# Nifty 50mm Challenge



## wtfranky22 (Dec 28, 2012)

Hey forum, 
I was messing around with my t3i that I got for xmas, I wanted to shoot a mirror shot..... but wait the 50mm is way to close of a zoom for a mirror portrait! :er:
so I challenge every one with a (Nifty fifty) 50mm to take this shot and see how it comes out! ill start it off with:




GOOD LUCK EVERYONE :]


----------



## Ysarex (Dec 28, 2012)

Try it again and see if you can hold the camera still.

Joe


----------



## pic_chick (Dec 28, 2012)

50mm is a prime not a zoom just sayin

[h=3]_Prime lens_ - Wikipedia, the free encyclopedia[/h]


----------



## wtfranky22 (Dec 28, 2012)

@ysarex You see the battery pack on this thing? ahah its dead weight. try the shot with a 50mm and you will see what I mean.  I had to extend my arm and act like I was viewing through the my eye piece.


----------



## thetrue (Dec 28, 2012)

Awwww be nice to the guy, he's only a few days in to learning.


----------



## wtfranky22 (Dec 28, 2012)

pic_chick said:


> 50mm is a prime not a zoom just sayin
> 
> *Prime lens - Wikipedia, the free encyclopedia*



@pic_chick Prime lens GOT IT!  Thanks


----------



## Bitter Jeweler (Dec 28, 2012)

Instead of zoom, you meant 'field of view', maybe.

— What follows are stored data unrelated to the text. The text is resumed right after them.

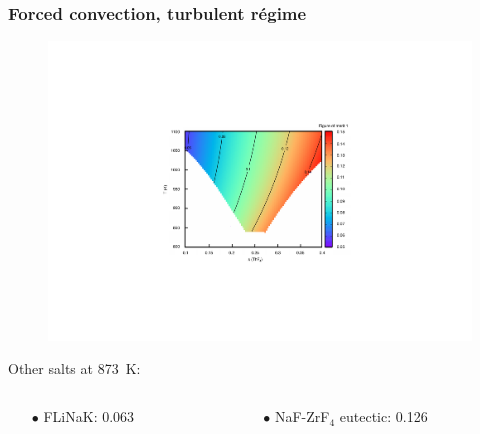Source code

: \documentclass{beamer}
\begin{document}
\begin{frame}
   \frametitle{Forced convection, turbulent r\'egime}
   \begin{figure}
   \includegraphics[width=.6\textwidth]{merit1}
   \end{figure}

  Other salts at 873~K:
    \begin{columns}
      \begin{column}{6cm}
        \begin{itemize}
           \item[$\bullet$] FLiNaK: 0.063
        \end{itemize}
      \end{column}
      \begin{column}{6cm}
        \begin{itemize}
           \item[$\bullet$] NaF-ZrF$_4$ eutectic: 0.126
        \end{itemize}
      \end{column}
   \end{columns}
   
\end{frame}
\end{document}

But I'm not understanding why you couldn't hold the camera to your eye. 

?

Also, a heavy camera is a benefit to aid in holding it steady. It's inertia.
Good breathing technique can help with hand held shots, by pressing the shutter button at the bottom of your exhale.


----------



## thetrue (Dec 28, 2012)

Mine is close enough:






EWWWWW it got all fuzzy when I converted to jpg!


----------



## Ron Evers (Jan 2, 2013)

I decided to play.

I tried a Jupiter-8 but the minimum focus was way too far:



A Minolta was better:


----------



## thetrue (Jan 2, 2013)

Ron, why are you giving us the finger with the Jupiter? THANKS buddy!


----------



## 480sparky (Jan 2, 2013)

D600, 50/1.8D


----------



## o hey tyler (Jan 2, 2013)

Oops. I used a 35/1.4L first. 






Then I used a fitty 1.4


----------